Index bloat in bad hands
© Laurenz Albe 2021

PostgreSQL v12 brought more efficient storage for indexes, and v13 improved that even more by adding deduplication of index entries. But Peter Geoghegan is not done yet! PostgreSQL v14 will bring “bottom-up” index entry deletion, which is targeted at reducing unnecessary page splits, index bloat and fragmentation of heavily updated indexes.

Why do we get index bloat?

In a B-tree index, there is an index entry for every row version (“tuple”) in the table that is not dead (invisible to everybody). When VACUUM removes dead tuples, it also has to delete the corresponding index entries. Just like with tables, that creates empty space in an index page. Such space can be reused, but if no new entries are added to the page, the space remains empty.

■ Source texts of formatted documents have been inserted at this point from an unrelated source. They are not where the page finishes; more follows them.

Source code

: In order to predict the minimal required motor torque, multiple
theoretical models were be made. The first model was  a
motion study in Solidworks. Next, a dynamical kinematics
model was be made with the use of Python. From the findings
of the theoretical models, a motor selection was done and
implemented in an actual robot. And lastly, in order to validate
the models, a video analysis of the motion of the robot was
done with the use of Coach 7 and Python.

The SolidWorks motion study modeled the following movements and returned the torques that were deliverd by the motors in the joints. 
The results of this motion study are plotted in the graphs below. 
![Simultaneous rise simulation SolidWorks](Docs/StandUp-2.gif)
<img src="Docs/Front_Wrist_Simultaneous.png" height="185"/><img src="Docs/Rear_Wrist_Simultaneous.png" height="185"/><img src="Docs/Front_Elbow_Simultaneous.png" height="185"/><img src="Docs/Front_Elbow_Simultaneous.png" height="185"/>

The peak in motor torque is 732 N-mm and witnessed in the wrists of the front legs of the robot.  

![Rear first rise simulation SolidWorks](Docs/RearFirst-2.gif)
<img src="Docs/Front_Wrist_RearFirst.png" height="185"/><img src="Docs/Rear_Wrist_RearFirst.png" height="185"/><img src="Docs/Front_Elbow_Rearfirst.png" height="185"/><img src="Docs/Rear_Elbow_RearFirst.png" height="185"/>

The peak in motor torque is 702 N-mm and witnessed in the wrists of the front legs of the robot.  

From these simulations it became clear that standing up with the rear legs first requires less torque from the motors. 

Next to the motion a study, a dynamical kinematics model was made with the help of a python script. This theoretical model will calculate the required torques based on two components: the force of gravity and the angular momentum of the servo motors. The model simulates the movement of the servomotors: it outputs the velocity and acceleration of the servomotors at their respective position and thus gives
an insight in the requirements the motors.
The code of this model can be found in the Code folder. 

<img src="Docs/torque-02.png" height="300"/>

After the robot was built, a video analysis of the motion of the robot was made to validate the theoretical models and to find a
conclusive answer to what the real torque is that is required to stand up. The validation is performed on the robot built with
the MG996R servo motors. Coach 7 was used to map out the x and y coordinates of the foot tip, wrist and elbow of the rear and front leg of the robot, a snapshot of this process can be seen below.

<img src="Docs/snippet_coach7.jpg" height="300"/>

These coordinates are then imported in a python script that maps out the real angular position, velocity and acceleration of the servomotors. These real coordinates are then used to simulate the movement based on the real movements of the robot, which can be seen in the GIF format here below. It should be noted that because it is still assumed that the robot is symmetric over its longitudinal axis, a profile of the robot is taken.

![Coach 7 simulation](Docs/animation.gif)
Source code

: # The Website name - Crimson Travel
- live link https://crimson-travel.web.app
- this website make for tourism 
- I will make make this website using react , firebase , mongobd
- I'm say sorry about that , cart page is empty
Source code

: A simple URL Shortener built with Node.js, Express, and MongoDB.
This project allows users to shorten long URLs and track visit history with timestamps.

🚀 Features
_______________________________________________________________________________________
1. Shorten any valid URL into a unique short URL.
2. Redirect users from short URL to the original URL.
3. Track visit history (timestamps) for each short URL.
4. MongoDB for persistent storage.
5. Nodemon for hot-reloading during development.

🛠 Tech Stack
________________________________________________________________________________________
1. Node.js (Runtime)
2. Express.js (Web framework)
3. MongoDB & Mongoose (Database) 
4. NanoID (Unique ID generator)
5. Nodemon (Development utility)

This “bloat” is unavoidable and normal to some extent, but if it gets to be too much, the index will become less efficient:

  • for an index range scan, more pages have to be scanned
  • index pages cached in RAM means that you cache the bloat, which is a waste of RAM
  • fewer index entries per page mean less “fan out”, so the index could have more levels than necessary

This is particularly likely to happen if you update the same row frequently. Until VACUUM can clean up old tuples, the table and the index will contain many versions of the same row. This is particularly unpleasant if an index page fills up: then PostgreSQL will “split” the index page in two. This is an expensive operation, and after VACUUM is done cleaning up, we end up with two bloated pages instead of a single one.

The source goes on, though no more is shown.